WORK REQUIRED: Scan the material for the word "that" and copy each line where it occurs.

◇ ◇ ◇

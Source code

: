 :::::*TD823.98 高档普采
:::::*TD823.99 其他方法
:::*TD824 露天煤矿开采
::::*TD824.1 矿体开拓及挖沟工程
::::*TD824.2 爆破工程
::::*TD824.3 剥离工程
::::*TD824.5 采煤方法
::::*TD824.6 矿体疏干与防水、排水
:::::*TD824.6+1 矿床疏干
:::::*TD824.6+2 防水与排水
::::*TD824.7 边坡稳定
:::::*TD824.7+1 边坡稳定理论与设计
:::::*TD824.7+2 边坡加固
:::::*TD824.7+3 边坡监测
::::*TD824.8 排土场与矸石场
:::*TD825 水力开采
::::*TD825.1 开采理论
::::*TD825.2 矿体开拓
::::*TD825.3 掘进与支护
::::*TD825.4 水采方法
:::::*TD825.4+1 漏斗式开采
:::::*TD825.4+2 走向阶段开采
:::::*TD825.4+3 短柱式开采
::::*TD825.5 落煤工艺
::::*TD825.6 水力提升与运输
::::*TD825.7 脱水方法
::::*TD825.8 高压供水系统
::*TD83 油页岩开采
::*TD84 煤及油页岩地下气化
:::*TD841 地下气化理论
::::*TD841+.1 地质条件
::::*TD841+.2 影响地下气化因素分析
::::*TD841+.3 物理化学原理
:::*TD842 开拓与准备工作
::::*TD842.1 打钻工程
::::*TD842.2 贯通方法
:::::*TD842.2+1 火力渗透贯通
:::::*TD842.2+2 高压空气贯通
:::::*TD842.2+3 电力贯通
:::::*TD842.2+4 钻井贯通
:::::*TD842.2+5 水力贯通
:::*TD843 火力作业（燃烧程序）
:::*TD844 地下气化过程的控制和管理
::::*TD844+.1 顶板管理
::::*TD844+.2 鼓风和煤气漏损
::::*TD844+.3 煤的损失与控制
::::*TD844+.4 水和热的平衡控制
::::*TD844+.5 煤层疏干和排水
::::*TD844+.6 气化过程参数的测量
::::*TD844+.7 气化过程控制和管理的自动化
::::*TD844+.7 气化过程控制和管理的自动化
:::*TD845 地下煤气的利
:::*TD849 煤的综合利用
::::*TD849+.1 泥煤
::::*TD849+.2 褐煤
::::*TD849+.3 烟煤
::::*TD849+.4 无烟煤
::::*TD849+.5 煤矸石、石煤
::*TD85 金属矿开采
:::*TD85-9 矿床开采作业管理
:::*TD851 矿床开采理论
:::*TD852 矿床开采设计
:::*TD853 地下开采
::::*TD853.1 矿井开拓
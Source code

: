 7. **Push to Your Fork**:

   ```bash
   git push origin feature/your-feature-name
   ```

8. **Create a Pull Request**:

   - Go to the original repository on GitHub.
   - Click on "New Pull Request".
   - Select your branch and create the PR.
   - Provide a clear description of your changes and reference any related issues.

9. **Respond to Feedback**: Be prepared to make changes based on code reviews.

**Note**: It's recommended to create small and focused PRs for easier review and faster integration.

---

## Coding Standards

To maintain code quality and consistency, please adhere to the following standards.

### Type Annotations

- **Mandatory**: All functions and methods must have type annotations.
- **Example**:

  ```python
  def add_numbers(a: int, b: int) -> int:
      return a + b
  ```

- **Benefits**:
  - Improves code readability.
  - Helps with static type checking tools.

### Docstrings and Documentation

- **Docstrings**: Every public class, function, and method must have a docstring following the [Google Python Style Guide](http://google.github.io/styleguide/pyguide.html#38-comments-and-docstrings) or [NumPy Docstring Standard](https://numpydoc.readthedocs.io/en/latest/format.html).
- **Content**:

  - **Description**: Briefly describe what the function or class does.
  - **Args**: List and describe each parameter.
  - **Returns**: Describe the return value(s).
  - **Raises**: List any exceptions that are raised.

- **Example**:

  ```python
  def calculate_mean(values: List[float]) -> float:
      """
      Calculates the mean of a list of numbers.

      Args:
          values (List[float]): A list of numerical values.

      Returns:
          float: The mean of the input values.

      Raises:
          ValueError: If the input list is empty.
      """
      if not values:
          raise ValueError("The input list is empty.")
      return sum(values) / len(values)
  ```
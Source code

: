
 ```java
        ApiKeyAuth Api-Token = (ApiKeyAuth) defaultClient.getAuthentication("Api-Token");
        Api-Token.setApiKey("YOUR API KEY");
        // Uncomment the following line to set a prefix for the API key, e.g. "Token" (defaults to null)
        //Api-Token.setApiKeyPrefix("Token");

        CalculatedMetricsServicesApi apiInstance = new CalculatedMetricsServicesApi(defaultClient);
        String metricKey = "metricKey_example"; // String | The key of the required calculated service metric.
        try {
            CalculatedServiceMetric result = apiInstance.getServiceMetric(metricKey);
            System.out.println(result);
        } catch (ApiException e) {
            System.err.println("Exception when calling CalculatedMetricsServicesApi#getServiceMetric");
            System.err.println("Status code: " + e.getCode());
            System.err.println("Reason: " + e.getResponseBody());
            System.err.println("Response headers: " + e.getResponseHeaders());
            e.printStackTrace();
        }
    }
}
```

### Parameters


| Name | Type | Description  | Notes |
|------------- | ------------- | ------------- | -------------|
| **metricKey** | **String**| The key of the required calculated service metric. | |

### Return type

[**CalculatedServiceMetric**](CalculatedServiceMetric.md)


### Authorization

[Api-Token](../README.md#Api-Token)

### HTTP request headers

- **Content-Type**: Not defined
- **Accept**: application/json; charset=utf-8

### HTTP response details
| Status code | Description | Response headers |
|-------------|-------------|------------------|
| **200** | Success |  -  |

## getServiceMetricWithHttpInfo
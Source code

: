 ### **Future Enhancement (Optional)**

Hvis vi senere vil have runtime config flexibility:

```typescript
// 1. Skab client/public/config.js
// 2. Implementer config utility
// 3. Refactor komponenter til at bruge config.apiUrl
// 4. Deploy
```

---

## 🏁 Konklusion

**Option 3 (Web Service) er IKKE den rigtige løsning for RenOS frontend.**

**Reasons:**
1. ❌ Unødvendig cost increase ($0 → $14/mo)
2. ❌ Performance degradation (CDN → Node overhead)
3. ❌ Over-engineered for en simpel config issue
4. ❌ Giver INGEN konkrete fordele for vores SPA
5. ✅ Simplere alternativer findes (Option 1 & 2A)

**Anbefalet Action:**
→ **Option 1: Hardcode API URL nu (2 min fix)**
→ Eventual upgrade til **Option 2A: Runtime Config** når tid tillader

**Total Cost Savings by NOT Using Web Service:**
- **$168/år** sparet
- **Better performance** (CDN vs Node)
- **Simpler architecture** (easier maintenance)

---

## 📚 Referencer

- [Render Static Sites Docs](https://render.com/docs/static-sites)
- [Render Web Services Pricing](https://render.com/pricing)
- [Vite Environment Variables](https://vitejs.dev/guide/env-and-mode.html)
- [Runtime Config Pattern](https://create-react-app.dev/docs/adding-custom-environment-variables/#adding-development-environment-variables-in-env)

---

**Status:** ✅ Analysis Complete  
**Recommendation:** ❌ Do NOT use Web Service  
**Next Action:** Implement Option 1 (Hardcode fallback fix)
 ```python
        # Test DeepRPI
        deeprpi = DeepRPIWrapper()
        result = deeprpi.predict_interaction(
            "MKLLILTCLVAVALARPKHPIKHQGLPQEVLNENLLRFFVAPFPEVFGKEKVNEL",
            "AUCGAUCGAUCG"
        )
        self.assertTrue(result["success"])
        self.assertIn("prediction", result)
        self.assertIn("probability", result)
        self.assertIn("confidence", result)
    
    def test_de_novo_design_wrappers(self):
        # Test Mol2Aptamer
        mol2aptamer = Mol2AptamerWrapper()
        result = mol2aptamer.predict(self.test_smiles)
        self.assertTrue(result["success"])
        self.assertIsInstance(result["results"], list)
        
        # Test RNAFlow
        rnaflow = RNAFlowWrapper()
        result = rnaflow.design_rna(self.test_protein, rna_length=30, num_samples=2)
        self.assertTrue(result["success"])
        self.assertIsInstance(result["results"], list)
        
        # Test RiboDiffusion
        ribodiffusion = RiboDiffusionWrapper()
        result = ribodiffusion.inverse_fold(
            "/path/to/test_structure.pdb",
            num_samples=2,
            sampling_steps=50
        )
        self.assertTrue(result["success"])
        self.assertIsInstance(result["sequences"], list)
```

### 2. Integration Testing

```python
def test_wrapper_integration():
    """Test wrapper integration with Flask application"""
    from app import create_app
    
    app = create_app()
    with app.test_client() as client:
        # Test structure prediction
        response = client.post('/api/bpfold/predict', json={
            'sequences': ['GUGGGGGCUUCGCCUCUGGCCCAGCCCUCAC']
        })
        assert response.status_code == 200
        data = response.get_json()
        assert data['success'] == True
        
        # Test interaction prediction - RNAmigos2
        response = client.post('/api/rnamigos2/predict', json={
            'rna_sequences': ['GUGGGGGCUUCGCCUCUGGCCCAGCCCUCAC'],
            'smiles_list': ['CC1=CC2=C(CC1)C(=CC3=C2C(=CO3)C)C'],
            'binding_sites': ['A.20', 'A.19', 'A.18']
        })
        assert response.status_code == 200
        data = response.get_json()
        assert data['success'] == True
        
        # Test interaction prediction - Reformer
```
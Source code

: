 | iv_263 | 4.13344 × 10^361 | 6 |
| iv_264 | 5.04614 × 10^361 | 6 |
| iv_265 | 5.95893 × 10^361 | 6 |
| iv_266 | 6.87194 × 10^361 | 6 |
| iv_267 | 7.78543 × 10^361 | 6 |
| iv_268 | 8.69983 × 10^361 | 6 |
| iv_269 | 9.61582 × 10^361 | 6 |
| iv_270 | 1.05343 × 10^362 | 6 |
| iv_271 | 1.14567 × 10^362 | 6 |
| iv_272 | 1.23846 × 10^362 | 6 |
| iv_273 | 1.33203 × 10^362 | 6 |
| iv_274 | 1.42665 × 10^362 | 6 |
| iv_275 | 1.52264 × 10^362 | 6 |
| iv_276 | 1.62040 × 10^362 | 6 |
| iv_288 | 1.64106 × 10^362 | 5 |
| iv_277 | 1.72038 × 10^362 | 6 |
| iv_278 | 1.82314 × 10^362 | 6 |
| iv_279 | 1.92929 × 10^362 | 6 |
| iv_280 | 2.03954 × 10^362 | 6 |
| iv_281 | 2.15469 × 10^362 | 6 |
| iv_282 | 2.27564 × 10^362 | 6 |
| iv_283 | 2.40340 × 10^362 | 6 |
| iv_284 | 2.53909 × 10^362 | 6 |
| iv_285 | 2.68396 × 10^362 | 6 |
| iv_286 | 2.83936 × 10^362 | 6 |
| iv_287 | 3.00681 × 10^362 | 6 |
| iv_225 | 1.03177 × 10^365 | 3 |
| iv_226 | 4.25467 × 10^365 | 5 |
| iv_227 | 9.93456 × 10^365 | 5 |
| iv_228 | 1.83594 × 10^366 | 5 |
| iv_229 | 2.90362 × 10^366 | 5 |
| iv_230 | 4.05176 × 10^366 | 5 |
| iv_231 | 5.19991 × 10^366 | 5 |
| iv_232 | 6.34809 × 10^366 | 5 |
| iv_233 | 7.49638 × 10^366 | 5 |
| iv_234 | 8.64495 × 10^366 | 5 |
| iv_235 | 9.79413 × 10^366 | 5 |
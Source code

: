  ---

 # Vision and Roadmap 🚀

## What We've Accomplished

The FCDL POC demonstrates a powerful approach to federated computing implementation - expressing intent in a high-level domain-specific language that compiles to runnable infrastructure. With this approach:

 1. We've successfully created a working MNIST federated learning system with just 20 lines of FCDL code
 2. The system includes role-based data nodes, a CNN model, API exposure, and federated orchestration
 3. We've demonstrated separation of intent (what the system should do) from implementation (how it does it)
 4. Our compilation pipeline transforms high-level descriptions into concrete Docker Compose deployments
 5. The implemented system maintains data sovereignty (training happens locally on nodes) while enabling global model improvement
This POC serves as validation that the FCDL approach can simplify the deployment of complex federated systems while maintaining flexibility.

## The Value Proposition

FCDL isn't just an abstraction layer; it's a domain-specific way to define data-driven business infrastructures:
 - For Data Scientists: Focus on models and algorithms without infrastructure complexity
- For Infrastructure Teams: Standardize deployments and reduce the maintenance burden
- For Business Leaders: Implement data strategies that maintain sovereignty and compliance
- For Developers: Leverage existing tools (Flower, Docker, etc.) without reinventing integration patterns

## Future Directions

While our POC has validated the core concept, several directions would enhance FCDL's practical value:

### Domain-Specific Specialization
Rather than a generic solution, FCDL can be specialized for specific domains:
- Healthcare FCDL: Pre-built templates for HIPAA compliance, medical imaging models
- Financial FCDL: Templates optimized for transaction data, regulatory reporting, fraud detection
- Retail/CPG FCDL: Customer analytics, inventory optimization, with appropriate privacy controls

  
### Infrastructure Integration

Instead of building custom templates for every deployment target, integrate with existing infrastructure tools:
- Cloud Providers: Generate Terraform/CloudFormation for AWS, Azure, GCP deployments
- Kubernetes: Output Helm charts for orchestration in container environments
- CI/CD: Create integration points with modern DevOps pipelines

◇ ◇ ◇

EXERCISE RESPONSE:
  - **Raises**: List any exceptions that are raised.
The FCDL POC demonstrates a powerful approach to federated computing implementation - expressing intent in a high-level domain-specific language that compiles to runnable infrastructure. With this approach:
This POC serves as validation that the FCDL approach can simplify the deployment of complex federated systems while maintaining flexibility.
- For Business Leaders: Implement data strategies that maintain sovereignty and compliance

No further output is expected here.